Identification of exosome-related gene signature as a promising diagnostic and therapeutic tool for breast cancer

Background: Exosomes are promising tools for the development of new diagnostic and therapeutic approaches. Exosomes possess the ability to activate signaling pathways that contribute to the remodeling of the tumor microenvironment, angiogenesis, and the regulation of immune responses. We aimed to develop a prognostic score based on exosomes derived from breast cancer. Materials and methods: Training was conducted on the TCGA-BRCA dataset, while validation was conducted on GSE20685, GSE5764, GSE7904, and GSE29431. A total of 121 genes related to exosomes were retrieved from the ExoBCD database. The Cox proportional hazards model is used to develop risk score model. The GSVA package was utilized to analyze single -sample gene sets and identify exosome signatures, while the WGCNA package was utilized to identify gene modules associated with clinical outcomes.
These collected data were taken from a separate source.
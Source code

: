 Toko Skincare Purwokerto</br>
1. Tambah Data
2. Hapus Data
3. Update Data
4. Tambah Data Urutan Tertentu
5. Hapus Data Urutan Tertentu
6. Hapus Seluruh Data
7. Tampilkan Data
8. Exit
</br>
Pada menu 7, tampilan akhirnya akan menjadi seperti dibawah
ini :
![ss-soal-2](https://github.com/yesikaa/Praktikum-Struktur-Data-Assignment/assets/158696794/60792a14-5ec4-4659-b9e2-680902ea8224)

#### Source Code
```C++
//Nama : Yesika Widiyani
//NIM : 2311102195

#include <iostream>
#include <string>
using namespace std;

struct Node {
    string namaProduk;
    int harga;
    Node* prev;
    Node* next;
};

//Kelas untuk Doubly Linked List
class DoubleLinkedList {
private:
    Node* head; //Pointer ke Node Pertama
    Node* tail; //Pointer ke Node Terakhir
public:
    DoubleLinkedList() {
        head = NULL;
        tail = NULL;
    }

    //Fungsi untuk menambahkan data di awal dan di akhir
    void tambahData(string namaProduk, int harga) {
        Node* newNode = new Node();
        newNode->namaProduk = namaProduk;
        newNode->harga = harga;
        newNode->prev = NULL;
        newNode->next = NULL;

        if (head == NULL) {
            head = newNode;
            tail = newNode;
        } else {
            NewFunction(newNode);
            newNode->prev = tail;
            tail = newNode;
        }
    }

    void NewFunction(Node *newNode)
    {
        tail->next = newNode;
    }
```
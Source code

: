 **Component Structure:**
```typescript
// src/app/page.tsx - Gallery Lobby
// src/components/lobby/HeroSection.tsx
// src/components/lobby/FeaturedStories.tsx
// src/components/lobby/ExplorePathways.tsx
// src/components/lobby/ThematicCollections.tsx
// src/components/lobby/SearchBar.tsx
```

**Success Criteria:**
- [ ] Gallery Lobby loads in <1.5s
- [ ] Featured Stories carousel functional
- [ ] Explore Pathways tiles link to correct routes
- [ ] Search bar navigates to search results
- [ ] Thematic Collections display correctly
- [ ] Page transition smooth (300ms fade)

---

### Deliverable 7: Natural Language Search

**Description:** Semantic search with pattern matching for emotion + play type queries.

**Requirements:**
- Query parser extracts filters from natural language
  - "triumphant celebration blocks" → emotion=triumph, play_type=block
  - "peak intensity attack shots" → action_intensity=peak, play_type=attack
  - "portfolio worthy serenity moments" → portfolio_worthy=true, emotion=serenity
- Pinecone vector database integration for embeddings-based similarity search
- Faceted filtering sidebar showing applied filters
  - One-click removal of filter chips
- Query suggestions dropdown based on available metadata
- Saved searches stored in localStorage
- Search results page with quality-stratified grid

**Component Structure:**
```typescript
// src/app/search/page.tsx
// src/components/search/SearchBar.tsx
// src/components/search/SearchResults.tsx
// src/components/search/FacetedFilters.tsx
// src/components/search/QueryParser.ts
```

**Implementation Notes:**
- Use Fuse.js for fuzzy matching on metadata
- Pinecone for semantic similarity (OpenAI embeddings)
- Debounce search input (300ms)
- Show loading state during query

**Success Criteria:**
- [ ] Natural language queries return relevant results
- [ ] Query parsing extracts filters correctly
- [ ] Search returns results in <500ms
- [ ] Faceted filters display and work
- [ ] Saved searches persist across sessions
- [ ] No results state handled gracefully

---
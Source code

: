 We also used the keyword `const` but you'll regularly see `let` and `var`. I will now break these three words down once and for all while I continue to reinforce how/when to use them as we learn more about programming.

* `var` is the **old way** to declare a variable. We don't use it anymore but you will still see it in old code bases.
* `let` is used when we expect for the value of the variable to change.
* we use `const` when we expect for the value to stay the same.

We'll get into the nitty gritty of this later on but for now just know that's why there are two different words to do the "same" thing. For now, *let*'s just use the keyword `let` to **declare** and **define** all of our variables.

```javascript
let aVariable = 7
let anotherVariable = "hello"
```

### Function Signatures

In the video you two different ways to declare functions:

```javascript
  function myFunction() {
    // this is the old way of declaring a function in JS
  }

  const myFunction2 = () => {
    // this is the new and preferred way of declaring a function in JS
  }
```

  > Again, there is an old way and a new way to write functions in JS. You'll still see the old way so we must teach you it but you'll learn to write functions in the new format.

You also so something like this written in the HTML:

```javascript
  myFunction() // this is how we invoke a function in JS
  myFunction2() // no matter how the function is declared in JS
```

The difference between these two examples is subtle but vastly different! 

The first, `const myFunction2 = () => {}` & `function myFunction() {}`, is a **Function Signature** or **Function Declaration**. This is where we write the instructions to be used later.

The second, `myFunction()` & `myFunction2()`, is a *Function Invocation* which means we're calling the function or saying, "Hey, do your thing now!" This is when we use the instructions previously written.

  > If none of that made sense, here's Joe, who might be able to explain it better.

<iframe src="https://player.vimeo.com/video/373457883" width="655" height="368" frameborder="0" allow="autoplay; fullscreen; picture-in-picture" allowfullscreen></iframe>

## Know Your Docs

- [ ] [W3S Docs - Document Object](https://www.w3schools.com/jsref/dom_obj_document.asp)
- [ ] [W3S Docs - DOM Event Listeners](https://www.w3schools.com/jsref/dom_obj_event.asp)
The clusterProfiler and GSVA R packages facilitated gene set enrichment and variation analyses. Furthermore, CIBERSORT quantified immune infiltration, and a correlation between gene expression and drug sensitivity was assessed using the TIDE algorithm. Results: An exosome-related prognostic score was established using the following selected genes: ABCC9 , PIGR , CXCL13 , DOK7 , CD24 , and IVL . Various immune cells that promote cancer immune evasion were associated with a high -risk prognostic score, which was an independent predictor of outcome. High -risk and low -risk groups exhibited significantly different infiltration abundances (p < 0.05). By conducting a sensitivity comparison, we found that patients with high -risk scores exhibited more favorable responses to immunotherapy than those with low -risk scores. Conclusion: The exosome-related gene signature exhibits outstanding performance in predicting the prognosis and cancer status of patients with breast cancer and guiding immunotherapy.